KPK OTT Hakim, Mantan Penyidik: Hukuman Harus Diperberat
Mantan Penyidik Komisi Pemberantasan Korupsi (KPK) Praswad Nugraha menyatakan hakim yang terjaring operasi tangkap tangan (OTT) Lembaga Antirasuah harus dihukum lebih berat jika terbukti bersalah. Hal itu ia sampaikan merespons Ketua Pengadilan Negeri (PN) Depok I Wayan Eka Mariarta dan Wakil Ketua PN Depok Bambang Setyawan yang terjaring operasi senyap KPK beberapa waktu lalu.
"Terhadap hakim yang terbukti melakukan tindak pidana korupsi, kami berpandangan bahwa hukuman harus diperberat," kata Praswad dalam keterangan tertulisnya yang dikutip Selasa (10/2/2026).
"Perlu diberlakukan pemberatan pidana atau double punishment karena hakim memegang posisi sebagai benteng terakhir keadilan dan saat ini telah mendapatkan peningkatan kesejahteraan yang sangat signifikan," sambungnya.
Baca juga: Rumah Sakit Dilarang Menolak Pasien BPJS PBI-JK Nonaktif!
Praswad juga menyoroti tindakan mereka dilakukan usai Presiden Prabowo Subianto mengumumkan kenaikan gaji hakim hingga 280 persen demi menjamin kesejahteraan dan independensi. “Ruang pembenaran moral maupun struktural bagi praktik suap di tubuh kehakiman tidak dapat dibenarkan,” ujarnya.
Diberitakan sebelumnya, KPK menetapkan Ketua Pengadilan Negeri (PN) Depok, I Wayan Eka Mariarta (EKA) dan wakil PN Depok, Bambang Setyawan (BBG) sebagai tersangka kasus dugaan korupsi pengurusan sengketa lahan di Pengadilan Negeri PN Depok.
Penetapan tersangka ini setelah keduanya terjaring dalam operasi tangkap tangan pada Kamis (5/2/2026) malam. Selain dua orang tersebut, dalam operasi senyap yang dimaksud KPK juga menangkap lima orang lainnya, yaitu Yohansyah Maruanaya (YOH) selaku juru sita PN Depok, Trisnado Yulrisman (TRI) selaku Direktur Utama PT. Karabha Digdaya (KD), Berliana Tri Kusuma (BER) selaku Head Corporate Legal PT KD, serta ADN dan GUN selaku pegawai PT. KD.
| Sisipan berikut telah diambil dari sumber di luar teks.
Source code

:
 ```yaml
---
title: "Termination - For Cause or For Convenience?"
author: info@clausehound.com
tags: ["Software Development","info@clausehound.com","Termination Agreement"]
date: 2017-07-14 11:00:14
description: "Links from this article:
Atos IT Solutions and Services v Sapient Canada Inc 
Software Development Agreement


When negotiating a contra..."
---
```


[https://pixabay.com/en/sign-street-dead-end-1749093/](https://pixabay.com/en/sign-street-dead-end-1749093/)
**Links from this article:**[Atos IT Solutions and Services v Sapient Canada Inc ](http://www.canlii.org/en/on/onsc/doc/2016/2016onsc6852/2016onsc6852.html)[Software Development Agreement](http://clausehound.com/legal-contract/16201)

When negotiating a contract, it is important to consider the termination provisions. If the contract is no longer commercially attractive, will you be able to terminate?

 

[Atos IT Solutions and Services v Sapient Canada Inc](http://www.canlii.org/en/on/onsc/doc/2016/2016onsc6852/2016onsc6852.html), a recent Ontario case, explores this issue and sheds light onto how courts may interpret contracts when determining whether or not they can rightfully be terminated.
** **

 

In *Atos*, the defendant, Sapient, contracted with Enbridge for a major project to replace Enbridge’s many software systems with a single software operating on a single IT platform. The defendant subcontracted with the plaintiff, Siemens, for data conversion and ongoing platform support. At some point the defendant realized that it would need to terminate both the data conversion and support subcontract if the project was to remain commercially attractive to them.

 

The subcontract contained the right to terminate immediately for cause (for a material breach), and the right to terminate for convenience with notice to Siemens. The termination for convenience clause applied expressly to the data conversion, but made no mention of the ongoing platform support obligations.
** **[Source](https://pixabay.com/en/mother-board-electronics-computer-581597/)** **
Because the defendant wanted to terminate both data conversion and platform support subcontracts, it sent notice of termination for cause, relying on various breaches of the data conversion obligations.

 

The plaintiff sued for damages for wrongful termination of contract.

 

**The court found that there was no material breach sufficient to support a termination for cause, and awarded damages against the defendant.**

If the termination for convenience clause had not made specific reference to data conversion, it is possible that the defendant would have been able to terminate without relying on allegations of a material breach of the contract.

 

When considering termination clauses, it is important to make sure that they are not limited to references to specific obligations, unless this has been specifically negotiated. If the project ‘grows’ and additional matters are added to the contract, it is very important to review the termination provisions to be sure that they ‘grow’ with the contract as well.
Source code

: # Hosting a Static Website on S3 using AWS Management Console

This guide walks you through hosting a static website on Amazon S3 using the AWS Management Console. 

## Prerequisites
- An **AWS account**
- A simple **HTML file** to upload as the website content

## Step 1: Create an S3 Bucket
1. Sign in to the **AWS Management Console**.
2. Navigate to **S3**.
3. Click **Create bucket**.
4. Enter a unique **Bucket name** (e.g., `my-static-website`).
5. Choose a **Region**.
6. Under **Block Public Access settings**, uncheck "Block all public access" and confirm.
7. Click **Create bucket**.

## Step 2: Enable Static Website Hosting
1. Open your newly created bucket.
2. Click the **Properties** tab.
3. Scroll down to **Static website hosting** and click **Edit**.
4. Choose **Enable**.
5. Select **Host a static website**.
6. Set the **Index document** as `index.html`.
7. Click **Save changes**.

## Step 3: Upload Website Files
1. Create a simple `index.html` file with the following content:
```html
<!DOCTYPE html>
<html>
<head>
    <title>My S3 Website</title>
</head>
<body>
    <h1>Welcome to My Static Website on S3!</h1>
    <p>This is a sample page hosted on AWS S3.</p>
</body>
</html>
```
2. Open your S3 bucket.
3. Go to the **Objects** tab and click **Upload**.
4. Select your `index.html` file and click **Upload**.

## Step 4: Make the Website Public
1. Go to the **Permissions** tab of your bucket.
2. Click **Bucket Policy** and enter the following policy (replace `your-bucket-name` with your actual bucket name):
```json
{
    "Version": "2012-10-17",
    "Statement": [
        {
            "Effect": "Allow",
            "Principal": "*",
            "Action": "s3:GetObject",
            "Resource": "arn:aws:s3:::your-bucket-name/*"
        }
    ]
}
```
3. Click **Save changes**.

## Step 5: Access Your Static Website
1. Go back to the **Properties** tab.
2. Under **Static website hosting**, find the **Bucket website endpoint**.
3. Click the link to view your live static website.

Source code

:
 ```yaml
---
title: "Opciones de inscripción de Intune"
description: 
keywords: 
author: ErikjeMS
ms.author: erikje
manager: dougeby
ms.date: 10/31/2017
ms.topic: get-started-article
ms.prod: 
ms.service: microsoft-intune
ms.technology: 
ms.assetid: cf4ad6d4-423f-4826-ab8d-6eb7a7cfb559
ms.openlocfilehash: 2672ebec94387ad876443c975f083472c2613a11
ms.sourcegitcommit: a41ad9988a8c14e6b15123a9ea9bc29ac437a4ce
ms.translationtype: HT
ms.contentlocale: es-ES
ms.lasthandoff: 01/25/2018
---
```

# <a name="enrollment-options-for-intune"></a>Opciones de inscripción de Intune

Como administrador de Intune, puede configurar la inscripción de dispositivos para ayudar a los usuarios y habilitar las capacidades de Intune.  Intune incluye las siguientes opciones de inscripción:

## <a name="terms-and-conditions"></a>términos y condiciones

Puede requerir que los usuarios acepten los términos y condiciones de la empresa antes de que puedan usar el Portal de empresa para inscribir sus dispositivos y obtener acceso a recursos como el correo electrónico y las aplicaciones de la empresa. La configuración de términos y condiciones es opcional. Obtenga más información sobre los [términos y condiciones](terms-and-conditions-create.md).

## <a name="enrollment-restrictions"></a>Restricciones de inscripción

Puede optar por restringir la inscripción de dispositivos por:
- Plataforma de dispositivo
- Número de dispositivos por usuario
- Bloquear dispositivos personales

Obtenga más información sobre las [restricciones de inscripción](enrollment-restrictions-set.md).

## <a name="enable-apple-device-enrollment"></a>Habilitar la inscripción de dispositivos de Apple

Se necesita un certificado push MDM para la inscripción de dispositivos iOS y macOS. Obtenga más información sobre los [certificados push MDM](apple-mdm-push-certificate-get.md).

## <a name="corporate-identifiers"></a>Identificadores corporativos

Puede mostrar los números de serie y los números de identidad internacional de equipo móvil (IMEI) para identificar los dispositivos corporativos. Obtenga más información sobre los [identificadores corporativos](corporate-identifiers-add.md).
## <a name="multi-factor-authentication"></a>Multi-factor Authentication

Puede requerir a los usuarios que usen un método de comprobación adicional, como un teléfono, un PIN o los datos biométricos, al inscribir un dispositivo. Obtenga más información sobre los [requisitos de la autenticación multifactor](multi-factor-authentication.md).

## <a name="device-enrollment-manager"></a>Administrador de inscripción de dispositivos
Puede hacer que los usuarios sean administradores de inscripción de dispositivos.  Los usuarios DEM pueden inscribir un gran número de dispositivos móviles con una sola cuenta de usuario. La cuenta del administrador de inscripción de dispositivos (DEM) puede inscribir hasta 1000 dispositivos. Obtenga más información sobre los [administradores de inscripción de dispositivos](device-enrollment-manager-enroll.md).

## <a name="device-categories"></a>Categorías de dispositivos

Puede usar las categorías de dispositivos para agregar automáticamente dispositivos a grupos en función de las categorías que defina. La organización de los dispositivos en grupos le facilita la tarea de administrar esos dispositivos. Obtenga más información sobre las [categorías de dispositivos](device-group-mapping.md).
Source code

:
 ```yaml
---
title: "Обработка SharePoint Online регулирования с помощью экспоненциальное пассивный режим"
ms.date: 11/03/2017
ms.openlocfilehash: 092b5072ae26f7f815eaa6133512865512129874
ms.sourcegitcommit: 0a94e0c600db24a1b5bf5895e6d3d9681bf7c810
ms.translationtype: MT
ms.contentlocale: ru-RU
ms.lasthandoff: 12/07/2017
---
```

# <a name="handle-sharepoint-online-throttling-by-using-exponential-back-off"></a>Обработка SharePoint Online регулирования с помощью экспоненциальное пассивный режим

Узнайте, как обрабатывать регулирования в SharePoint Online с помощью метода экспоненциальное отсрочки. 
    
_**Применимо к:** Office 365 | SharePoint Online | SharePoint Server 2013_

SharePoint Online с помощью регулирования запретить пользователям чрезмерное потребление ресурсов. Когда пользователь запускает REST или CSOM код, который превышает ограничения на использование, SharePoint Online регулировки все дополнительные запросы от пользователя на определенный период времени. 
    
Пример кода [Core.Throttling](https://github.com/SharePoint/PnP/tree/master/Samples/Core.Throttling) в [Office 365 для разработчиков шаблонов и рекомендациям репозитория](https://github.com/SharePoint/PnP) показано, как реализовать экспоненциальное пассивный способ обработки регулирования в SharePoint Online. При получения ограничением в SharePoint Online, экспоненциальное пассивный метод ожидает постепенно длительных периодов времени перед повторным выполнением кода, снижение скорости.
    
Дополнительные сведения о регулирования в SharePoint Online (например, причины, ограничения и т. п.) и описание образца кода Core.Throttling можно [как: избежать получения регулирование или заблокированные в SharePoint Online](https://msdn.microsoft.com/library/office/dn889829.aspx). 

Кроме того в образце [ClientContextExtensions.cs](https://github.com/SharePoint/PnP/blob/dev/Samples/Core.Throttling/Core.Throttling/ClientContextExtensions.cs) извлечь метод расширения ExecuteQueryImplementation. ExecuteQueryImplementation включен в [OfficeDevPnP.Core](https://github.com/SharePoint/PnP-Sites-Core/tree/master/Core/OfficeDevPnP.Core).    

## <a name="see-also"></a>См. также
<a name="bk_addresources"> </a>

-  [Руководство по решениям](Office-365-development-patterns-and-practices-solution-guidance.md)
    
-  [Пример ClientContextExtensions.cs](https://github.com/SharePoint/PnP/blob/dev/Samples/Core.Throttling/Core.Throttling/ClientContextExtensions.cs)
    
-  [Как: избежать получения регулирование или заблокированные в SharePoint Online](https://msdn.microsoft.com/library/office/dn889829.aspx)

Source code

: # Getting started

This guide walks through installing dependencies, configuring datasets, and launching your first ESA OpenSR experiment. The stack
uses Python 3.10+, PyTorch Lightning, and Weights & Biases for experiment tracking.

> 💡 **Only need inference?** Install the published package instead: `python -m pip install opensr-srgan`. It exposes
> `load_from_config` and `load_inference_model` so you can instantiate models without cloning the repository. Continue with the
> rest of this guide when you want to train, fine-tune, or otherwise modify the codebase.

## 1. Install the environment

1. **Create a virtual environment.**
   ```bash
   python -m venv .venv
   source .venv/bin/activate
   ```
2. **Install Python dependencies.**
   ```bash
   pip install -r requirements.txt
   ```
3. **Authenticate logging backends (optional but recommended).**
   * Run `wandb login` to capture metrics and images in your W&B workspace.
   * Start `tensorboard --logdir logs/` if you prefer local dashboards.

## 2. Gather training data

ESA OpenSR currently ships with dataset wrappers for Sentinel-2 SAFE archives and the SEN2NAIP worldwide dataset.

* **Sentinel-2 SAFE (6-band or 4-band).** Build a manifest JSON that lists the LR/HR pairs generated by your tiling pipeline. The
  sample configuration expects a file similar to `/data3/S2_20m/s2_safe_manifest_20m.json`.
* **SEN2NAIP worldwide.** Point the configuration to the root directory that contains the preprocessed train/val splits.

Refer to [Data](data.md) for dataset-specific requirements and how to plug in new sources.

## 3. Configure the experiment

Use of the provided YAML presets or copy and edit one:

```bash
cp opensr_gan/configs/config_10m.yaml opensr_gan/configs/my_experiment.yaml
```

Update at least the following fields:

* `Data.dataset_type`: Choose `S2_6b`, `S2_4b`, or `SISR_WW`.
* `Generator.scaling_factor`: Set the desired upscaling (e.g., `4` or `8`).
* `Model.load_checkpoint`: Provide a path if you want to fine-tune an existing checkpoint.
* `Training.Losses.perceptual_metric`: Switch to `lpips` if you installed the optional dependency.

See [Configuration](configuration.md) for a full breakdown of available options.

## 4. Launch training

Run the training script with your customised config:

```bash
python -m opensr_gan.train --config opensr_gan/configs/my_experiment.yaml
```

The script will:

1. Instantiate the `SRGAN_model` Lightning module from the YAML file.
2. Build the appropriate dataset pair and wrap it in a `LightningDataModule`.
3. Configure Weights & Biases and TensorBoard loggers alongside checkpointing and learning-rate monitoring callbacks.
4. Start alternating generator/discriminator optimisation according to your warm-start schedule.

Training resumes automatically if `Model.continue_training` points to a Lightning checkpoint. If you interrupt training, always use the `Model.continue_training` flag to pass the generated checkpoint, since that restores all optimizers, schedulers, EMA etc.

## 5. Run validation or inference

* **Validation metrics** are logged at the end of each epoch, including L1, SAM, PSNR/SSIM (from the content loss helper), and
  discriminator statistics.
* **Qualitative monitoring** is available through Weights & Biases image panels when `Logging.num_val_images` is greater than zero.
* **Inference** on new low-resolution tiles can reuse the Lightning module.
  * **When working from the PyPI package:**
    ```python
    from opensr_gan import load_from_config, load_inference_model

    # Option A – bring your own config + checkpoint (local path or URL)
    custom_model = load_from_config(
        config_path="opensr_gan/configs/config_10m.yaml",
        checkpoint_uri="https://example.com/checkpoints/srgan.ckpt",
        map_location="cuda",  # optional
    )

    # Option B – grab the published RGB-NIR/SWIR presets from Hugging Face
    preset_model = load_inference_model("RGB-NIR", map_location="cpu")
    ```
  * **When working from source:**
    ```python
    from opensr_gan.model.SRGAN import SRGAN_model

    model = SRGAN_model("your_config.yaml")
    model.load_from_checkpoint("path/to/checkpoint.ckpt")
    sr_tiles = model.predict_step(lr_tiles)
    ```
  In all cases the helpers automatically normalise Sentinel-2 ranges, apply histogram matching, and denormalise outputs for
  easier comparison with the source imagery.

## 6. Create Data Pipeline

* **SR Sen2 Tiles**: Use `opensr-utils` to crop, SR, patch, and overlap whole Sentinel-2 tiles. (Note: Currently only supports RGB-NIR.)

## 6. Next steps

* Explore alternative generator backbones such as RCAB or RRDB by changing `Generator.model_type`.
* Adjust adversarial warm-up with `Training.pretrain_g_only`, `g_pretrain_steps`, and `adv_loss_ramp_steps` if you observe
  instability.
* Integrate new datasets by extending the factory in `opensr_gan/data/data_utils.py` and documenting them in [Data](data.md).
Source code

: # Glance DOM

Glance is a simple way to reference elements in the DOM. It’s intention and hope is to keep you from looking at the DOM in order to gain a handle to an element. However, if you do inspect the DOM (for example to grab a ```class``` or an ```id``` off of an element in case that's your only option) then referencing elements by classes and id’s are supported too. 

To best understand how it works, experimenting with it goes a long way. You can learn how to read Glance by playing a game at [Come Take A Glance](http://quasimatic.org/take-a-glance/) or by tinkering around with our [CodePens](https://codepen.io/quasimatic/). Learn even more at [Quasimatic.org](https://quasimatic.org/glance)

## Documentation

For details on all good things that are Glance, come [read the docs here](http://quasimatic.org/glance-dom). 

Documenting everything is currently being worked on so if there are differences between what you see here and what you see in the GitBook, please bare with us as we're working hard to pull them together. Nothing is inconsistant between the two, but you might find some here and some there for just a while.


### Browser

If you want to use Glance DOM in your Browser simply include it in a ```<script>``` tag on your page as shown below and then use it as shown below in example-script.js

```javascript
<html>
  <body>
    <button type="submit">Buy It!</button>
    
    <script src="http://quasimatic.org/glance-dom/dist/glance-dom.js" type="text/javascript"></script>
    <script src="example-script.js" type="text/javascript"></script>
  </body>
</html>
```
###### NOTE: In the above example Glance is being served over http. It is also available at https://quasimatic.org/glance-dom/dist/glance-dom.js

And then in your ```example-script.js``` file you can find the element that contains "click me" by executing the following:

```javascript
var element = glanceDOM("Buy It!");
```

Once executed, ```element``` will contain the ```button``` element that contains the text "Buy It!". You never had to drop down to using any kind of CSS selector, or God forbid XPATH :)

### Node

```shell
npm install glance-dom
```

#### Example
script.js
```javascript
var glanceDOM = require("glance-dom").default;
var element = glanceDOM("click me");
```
Setelah melakukan pemeriksaan dan didapati kecukupan alat bukti, KPK kemudian menetapkan lima orang diantaranya sebagai tersangka.
"KPK menaikkan perkara ini ke tahap penyidikan dengan menetapkan lima orang tersangka, sebagai berikut: EKA, BBG, YOH, TRI, dan BER," kata Plt. Deputi Penindakan dan Eksekusi KPK, Asep Guntur Rahayu saat konferensi pers, Jumat (6/2/2026) malam. Asep mengungkapkan, dal pemeriksaan lanjutan Tim KPK mendapatkan data dari PPATK, BBG juga diduga menerima gratifikasi yang bersumber dari setoran atas penukaran valas senilai Rp2,5 Miliar dari PT DMV selama periode 2025-2026.
Setelah diumumkan sebagai tersangka, kelimanya langsung ditahan untuk 20 hari pertama pada 6-25 Februari 2026 di rumah tahanan Gedung Merah Putih KPK. "Sebagaimana ketentuan dalam Pasal 101 KUHAP 2026, KPK juga telah mengirimkan surat kepada Mahkamah Agung terkait dengan penahanan yang dilakukan terhadap seorang hakim," ujarnya.
Atas perbuatannya, terhadap EKA dan BBG bersama-sama dengan YOH; dan TRI bersama-sama dengan BER disangkakan telah melanggar Pasal 605 huruf a dan/atau Pasal 606 angka (1) Undang-Undang Nomor 1 Tahun 2023 tentang Kitab Undang-Undang Hukum Pidana juncto. Undang-Undang Nomor 31 Tahun 1999 sebagaimana diubah dengan Undang-Undang Nomor 20 Tahun 2001 tentang Pemberantasan Tindak Pidana Korupsi.
Sementara, terkait penerimaan lainnya yang dilakukan oleh BBG disangkakan telah melanggar Pasal 12 B UU Nomor 31 Tahun 1999 sebagaimana diubah dengan Undang-Undang Nomor 20 Tahun 2001 tentang Pemberantasan Tindak Pidana Korupsi.